Sounds to me like Shota wanted to be pragmatic to get us out of this rut and Acun wanted him to go balls to the wall instead.

I suspect this is close to what happened, some on Twitter saying it was because of Acun having too much influence in the signings, but Shota knew what he was coming into on that score when he joined, so I think what you have said is closer to the truth.
 
Exactly why I said there's such a thing as going up too soon. They'll come down now, lose half that squad, and basically have to start again. If they'd built a strong core, gone up a season later (like TWS for instance) they'd have had a far better chance of being competitive.

I don't agree with this. I think if the chance comes to go up, you have to try and take it. You never know when it might come again. Its what you do with it that counts. Preston lost two play off finals in the early 2000s, not to mention Bristol City. They've never got that close again.

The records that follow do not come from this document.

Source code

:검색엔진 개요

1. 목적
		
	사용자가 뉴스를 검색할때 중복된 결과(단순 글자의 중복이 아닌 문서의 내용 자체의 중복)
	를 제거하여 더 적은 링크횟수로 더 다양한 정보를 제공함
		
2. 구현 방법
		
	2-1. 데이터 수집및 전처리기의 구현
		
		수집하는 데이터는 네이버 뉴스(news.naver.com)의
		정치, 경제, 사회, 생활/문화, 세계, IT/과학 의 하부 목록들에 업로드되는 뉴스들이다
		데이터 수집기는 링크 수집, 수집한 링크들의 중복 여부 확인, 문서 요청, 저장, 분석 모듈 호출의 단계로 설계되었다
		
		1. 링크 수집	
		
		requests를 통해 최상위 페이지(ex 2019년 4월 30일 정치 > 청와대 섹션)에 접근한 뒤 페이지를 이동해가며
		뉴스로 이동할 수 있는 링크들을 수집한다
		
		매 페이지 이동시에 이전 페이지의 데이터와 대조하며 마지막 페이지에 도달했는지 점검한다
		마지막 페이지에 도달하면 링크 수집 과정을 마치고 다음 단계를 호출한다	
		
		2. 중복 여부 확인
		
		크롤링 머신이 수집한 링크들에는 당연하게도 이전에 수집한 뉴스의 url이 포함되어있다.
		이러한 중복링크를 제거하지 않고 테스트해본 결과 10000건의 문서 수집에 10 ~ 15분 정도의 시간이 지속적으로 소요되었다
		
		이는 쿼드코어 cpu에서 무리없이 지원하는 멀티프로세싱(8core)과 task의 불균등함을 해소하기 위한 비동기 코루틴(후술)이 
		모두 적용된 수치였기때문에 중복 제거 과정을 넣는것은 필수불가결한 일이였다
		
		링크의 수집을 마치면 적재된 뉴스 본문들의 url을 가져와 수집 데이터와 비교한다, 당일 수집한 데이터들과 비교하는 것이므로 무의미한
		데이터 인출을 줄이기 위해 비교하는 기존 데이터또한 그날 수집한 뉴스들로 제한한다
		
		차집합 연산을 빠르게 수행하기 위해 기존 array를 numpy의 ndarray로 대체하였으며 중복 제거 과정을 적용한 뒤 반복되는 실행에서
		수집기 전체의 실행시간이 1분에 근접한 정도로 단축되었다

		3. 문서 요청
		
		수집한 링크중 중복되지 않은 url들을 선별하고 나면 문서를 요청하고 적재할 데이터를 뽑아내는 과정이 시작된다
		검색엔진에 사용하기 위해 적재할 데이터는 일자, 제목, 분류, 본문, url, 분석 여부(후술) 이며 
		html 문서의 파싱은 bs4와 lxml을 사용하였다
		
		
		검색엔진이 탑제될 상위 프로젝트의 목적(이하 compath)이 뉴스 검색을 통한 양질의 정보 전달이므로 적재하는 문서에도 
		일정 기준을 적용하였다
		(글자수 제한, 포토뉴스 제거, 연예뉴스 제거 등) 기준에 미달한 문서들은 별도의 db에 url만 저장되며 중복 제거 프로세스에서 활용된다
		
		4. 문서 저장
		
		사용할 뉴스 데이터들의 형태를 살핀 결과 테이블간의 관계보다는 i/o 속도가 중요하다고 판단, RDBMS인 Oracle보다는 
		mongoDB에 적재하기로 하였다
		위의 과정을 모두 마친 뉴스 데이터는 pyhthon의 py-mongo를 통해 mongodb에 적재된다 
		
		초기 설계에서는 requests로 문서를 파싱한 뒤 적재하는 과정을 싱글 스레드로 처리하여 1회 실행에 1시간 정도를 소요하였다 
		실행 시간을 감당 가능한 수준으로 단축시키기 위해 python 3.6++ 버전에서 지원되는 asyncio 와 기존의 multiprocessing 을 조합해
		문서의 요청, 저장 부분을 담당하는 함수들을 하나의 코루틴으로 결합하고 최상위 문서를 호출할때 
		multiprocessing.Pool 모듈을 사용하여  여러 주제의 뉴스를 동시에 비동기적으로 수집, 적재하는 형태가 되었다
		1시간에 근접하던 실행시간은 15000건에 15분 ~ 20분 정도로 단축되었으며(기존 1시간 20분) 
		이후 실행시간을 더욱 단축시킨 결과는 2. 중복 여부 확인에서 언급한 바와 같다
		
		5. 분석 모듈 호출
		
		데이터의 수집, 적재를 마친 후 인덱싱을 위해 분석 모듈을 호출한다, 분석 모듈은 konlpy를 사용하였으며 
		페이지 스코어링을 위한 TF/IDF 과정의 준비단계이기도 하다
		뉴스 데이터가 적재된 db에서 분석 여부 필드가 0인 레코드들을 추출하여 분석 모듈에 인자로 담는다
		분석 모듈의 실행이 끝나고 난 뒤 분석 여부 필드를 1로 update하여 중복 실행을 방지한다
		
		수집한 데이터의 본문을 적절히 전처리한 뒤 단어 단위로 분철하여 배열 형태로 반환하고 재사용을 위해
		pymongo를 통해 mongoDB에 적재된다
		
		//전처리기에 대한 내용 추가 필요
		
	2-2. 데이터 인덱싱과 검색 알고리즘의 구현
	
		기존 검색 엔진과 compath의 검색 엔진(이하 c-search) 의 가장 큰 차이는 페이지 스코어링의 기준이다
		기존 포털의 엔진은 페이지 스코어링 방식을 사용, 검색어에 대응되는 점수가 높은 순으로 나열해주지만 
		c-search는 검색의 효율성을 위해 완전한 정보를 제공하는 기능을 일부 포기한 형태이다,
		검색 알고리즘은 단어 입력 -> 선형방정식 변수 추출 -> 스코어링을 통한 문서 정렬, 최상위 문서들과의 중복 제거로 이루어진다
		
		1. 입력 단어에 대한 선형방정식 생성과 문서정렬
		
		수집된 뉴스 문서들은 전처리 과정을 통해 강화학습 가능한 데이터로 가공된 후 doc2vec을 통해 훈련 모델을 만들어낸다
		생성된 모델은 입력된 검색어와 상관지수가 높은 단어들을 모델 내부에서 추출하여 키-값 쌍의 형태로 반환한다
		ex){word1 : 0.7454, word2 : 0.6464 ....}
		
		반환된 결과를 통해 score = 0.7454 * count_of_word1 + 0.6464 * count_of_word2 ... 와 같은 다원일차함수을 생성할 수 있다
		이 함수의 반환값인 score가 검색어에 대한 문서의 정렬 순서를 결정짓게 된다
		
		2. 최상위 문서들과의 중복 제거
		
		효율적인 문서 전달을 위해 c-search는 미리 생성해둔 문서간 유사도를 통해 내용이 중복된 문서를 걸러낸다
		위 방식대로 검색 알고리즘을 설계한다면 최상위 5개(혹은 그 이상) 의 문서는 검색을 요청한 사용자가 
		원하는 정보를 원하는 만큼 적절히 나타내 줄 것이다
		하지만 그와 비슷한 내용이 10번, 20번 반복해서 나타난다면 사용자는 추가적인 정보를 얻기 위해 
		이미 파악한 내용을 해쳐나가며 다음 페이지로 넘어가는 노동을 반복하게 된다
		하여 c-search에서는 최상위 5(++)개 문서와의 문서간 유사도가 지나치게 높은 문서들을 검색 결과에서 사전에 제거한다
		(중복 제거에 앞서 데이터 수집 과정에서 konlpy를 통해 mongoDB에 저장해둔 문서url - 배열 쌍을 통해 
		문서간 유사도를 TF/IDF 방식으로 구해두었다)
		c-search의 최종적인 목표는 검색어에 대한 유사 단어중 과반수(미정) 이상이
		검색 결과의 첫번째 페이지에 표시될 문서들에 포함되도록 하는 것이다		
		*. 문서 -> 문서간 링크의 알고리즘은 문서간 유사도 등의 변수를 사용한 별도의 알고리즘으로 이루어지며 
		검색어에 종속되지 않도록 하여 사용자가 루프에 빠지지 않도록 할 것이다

But I do think you're right about the risk of losing your players. You need to use your promotion to tie down the best of the team you've come up with to longer contracts and recruit carefully.
 
Baz does not say that re Corberan.
“Any potential move is no longer an option”
A little vague but could mean he already has a position lined up.

Well yeah I didn't go word for word but the general message remains the same.
 
I don't agree with this. I think if the chance comes to go up, you have to try and take it. You never know when it might come again. Its what you do with it that counts. Preston lost two play off finals in the early 2000s, not to mention Bristol City. They've never got that close again.

But I do think you're right about the risk of losing your players. You need to use your promotion to tie down the best of the team you've come up with to longer contracts and recruit carefully.

You're right as well, I think there's an element of both. I suppose when I say 'going up too quickly' it's the notion of an owner blowing his wad thinking if he spends big he can keep the club up, and in doing so actually do more damage than good. So in that sense, it's not actually the issue of promotion, it's how you handle it. Bristol City could well have gone up and then come right back down like Blackpool who aren't close to going back up again. People would argue the year of memories is worth it and maybe it is. I wonder how much Forest are enjoying getting thumped every week while Lingard picks up 200k.